## [Work to be completed]
Once the pictures are set aside, transcribe each line of the data exactly.

## [Records for this exercise]
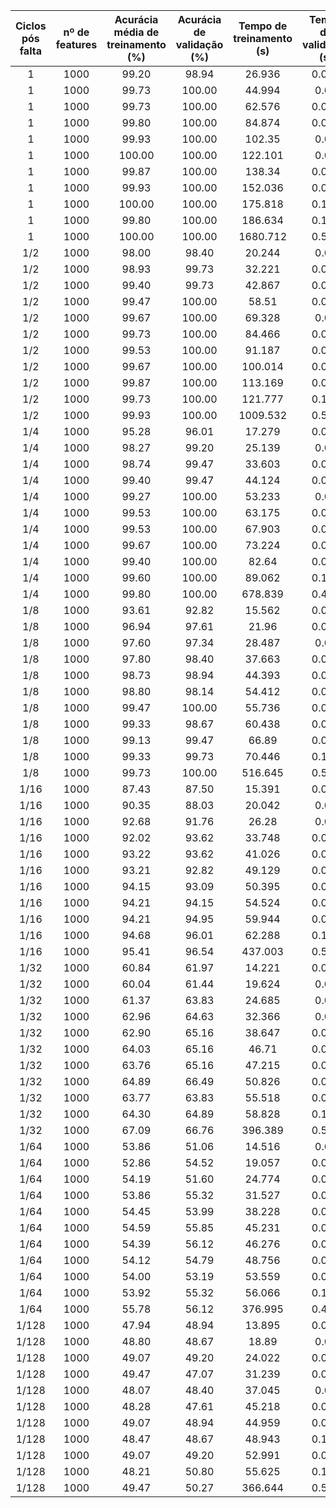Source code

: |Ciclos pós falta| nº de features | Acurácia média de treinamento (%) | Acurácia de validação (%) | Tempo de treinamento (s) | Tempo de validação (s) |
|:---:|:---:|:---:|:---:|:---:|:---:|
|1|1000|99.20|98.94|26.936|0.018|
|1|1000|99.73|100.00|44.994|0.03|
|1|1000|99.73|100.00|62.576|0.035|
|1|1000|99.80|100.00|84.874|0.045|
|1|1000|99.93|100.00|102.35|0.06|
|1|1000|100.00|100.00|122.101|0.08|
|1|1000|99.87|100.00|138.34|0.098|
|1|1000|99.93|100.00|152.036|0.097|
|1|1000|100.00|100.00|175.818|0.112|
|1|1000|99.80|100.00|186.634|0.102|
|1|1000|100.00|100.00|1680.712|0.509|
|1/2|1000|98.00|98.40|20.244|0.02|
|1/2|1000|98.93|99.73|32.221|0.023|
|1/2|1000|99.40|99.73|42.867|0.043|
|1/2|1000|99.47|100.00|58.51|0.047|
|1/2|1000|99.67|100.00|69.328|0.06|
|1/2|1000|99.73|100.00|84.466|0.065|
|1/2|1000|99.53|100.00|91.187|0.077|
|1/2|1000|99.67|100.00|100.014|0.096|
|1/2|1000|99.87|100.00|113.169|0.095|
|1/2|1000|99.73|100.00|121.777|0.105|
|1/2|1000|99.93|100.00|1009.532|0.505|
|1/4|1000|95.28|96.01|17.279|0.017|
|1/4|1000|98.27|99.20|25.139|0.03|
|1/4|1000|98.74|99.47|33.603|0.037|
|1/4|1000|99.40|99.47|44.124|0.042|
|1/4|1000|99.27|100.00|53.233|0.06|
|1/4|1000|99.53|100.00|63.175|0.077|
|1/4|1000|99.53|100.00|67.903|0.095|
|1/4|1000|99.67|100.00|73.224|0.094|
|1/4|1000|99.40|100.00|82.64|0.098|
|1/4|1000|99.60|100.00|89.062|0.102|
|1/4|1000|99.80|100.00|678.839|0.499|
|1/8|1000|93.61|92.82|15.562|0.012|
|1/8|1000|96.94|97.61|21.96|0.027|
|1/8|1000|97.60|97.34|28.487|0.04|
|1/8|1000|97.80|98.40|37.663|0.041|
|1/8|1000|98.73|98.94|44.393|0.054|
|1/8|1000|98.80|98.14|54.412|0.051|
|1/8|1000|99.47|100.00|55.736|0.089|
|1/8|1000|99.33|98.67|60.438|0.084|
|1/8|1000|99.13|99.47|66.89|0.094|
|1/8|1000|99.33|99.73|70.446|0.107|
|1/8|1000|99.73|100.00|516.645|0.501|
|1/16|1000|87.43|87.50|15.391|0.012|
|1/16|1000|90.35|88.03|20.042|0.02|
|1/16|1000|92.68|91.76|26.28|0.03|
|1/16|1000|92.02|93.62|33.748|0.044|
|1/16|1000|93.22|93.62|41.026|0.053|
|1/16|1000|93.21|92.82|49.129|0.072|
|1/16|1000|94.15|93.09|50.395|0.075|
|1/16|1000|94.21|94.15|54.524|0.094|
|1/16|1000|94.21|94.95|59.944|0.093|
|1/16|1000|94.68|96.01|62.288|0.101|
|1/16|1000|95.41|96.54|437.003|0.506|
|1/32|1000|60.84|61.97|14.221|0.021|
|1/32|1000|60.04|61.44|19.624|0.02|
|1/32|1000|61.37|63.83|24.685|0.03|
|1/32|1000|62.96|64.63|32.366|0.04|
|1/32|1000|62.90|65.16|38.647|0.059|
|1/32|1000|64.03|65.16|46.71|0.068|
|1/32|1000|63.76|65.16|47.215|0.076|
|1/32|1000|64.89|66.49|50.826|0.099|
|1/32|1000|63.77|63.83|55.518|0.094|
|1/32|1000|64.30|64.89|58.828|0.103|
|1/32|1000|67.09|66.76|396.389|0.504|
|1/64|1000|53.86|51.06|14.516|0.02|
|1/64|1000|52.86|54.52|19.057|0.029|
|1/64|1000|54.19|51.60|24.774|0.043|
|1/64|1000|53.86|55.32|31.527|0.044|
|1/64|1000|54.45|53.99|38.228|0.057|
|1/64|1000|54.59|55.85|45.231|0.067|
|1/64|1000|54.39|56.12|46.276|0.077|
|1/64|1000|54.12|54.79|48.756|0.096|
|1/64|1000|54.00|53.19|53.559|0.094|
|1/64|1000|53.92|55.32|56.066|0.102|
|1/64|1000|55.78|56.12|376.995|0.498|
|1/128|1000|47.94|48.94|13.895|0.023|
|1/128|1000|48.80|48.67|18.89|0.03|
|1/128|1000|49.07|49.20|24.022|0.043|
|1/128|1000|49.47|47.07|31.239|0.047|
|1/128|1000|48.07|48.40|37.045|0.07|
|1/128|1000|48.28|47.61|45.218|0.065|
|1/128|1000|49.07|48.94|44.959|0.073|
|1/128|1000|48.47|48.67|48.943|0.105|
|1/128|1000|49.07|49.20|52.991|0.093|
|1/128|1000|48.21|50.80|55.625|0.104|
|1/128|1000|49.47|50.27|366.644|0.501|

## [Solution for this problem]
Source code

: |Ciclos pós falta| nº de features | Acurácia média de treinamento (%) | Acurácia de validação (%) | Tempo de treinamento (s) | Tempo de validação (s) |
|:---:|:---:|:---:|:---:|:---:|:---:|
|1|1000|99.20|98.94|26.936|0.018|
|1|1000|99.73|100.00|44.994|0.03|
|1|1000|99.73|100.00|62.576|0.035|
|1|1000|99.80|100.00|84.874|0.045|
|1|1000|99.93|100.00|102.35|0.06|
|1|1000|100.00|100.00|122.101|0.08|
|1|1000|99.87|100.00|138.34|0.098|
|1|1000|99.93|100.00|152.036|0.097|
|1|1000|100.00|100.00|175.818|0.112|
|1|1000|99.80|100.00|186.634|0.102|
|1|1000|100.00|100.00|1680.712|0.509|
|1/2|1000|98.00|98.40|20.244|0.02|
|1/2|1000|98.93|99.73|32.221|0.023|
|1/2|1000|99.40|99.73|42.867|0.043|
|1/2|1000|99.47|100.00|58.51|0.047|
|1/2|1000|99.67|100.00|69.328|0.06|
|1/2|1000|99.73|100.00|84.466|0.065|
|1/2|1000|99.53|100.00|91.187|0.077|
|1/2|1000|99.67|100.00|100.014|0.096|
|1/2|1000|99.87|100.00|113.169|0.095|
|1/2|1000|99.73|100.00|121.777|0.105|
|1/2|1000|99.93|100.00|1009.532|0.505|
|1/4|1000|95.28|96.01|17.279|0.017|
|1/4|1000|98.27|99.20|25.139|0.03|
|1/4|1000|98.74|99.47|33.603|0.037|
|1/4|1000|99.40|99.47|44.124|0.042|
|1/4|1000|99.27|100.00|53.233|0.06|
|1/4|1000|99.53|100.00|63.175|0.077|
|1/4|1000|99.53|100.00|67.903|0.095|
|1/4|1000|99.67|100.00|73.224|0.094|
|1/4|1000|99.40|100.00|82.64|0.098|
|1/4|1000|99.60|100.00|89.062|0.102|
|1/4|1000|99.80|100.00|678.839|0.499|
|1/8|1000|93.61|92.82|15.562|0.012|
|1/8|1000|96.94|97.61|21.96|0.027|
|1/8|1000|97.60|97.34|28.487|0.04|
|1/8|1000|97.80|98.40|37.663|0.041|
|1/8|1000|98.73|98.94|44.393|0.054|
|1/8|1000|98.80|98.14|54.412|0.051|
|1/8|1000|99.47|100.00|55.736|0.089|
|1/8|1000|99.33|98.67|60.438|0.084|
|1/8|1000|99.13|99.47|66.89|0.094|
|1/8|1000|99.33|99.73|70.446|0.107|
|1/8|1000|99.73|100.00|516.645|0.501|
|1/16|1000|87.43|87.50|15.391|0.012|
|1/16|1000|90.35|88.03|20.042|0.02|
|1/16|1000|92.68|91.76|26.28|0.03|
|1/16|1000|92.02|93.62|33.748|0.044|
|1/16|1000|93.22|93.62|41.026|0.053|
|1/16|1000|93.21|92.82|49.129|0.072|
|1/16|1000|94.15|93.09|50.395|0.075|
|1/16|1000|94.21|94.15|54.524|0.094|
|1/16|1000|94.21|94.95|59.944|0.093|
|1/16|1000|94.68|96.01|62.288|0.101|
|1/16|1000|95.41|96.54|437.003|0.506|
|1/32|1000|60.84|61.97|14.221|0.021|
|1/32|1000|60.04|61.44|19.624|0.02|
|1/32|1000|61.37|63.83|24.685|0.03|
|1/32|1000|62.96|64.63|32.366|0.04|
|1/32|1000|62.90|65.16|38.647|0.059|
|1/32|1000|64.03|65.16|46.71|0.068|
|1/32|1000|63.76|65.16|47.215|0.076|
|1/32|1000|64.89|66.49|50.826|0.099|
|1/32|1000|63.77|63.83|55.518|0.094|
|1/32|1000|64.30|64.89|58.828|0.103|
|1/32|1000|67.09|66.76|396.389|0.504|
|1/64|1000|53.86|51.06|14.516|0.02|
|1/64|1000|52.86|54.52|19.057|0.029|
|1/64|1000|54.19|51.60|24.774|0.043|
|1/64|1000|53.86|55.32|31.527|0.044|
|1/64|1000|54.45|53.99|38.228|0.057|
|1/64|1000|54.59|55.85|45.231|0.067|
|1/64|1000|54.39|56.12|46.276|0.077|
|1/64|1000|54.12|54.79|48.756|0.096|
|1/64|1000|54.00|53.19|53.559|0.094|
|1/64|1000|53.92|55.32|56.066|0.102|
|1/64|1000|55.78|56.12|376.995|0.498|
|1/128|1000|47.94|48.94|13.895|0.023|
|1/128|1000|48.80|48.67|18.89|0.03|
|1/128|1000|49.07|49.20|24.022|0.043|
|1/128|1000|49.47|47.07|31.239|0.047|
|1/128|1000|48.07|48.40|37.045|0.07|
|1/128|1000|48.28|47.61|45.218|0.065|
|1/128|1000|49.07|48.94|44.959|0.073|
|1/128|1000|48.47|48.67|48.943|0.105|
|1/128|1000|49.07|49.20|52.991|0.093|
|1/128|1000|48.21|50.80|55.625|0.104|
|1/128|1000|49.47|50.27|366.644|0.501|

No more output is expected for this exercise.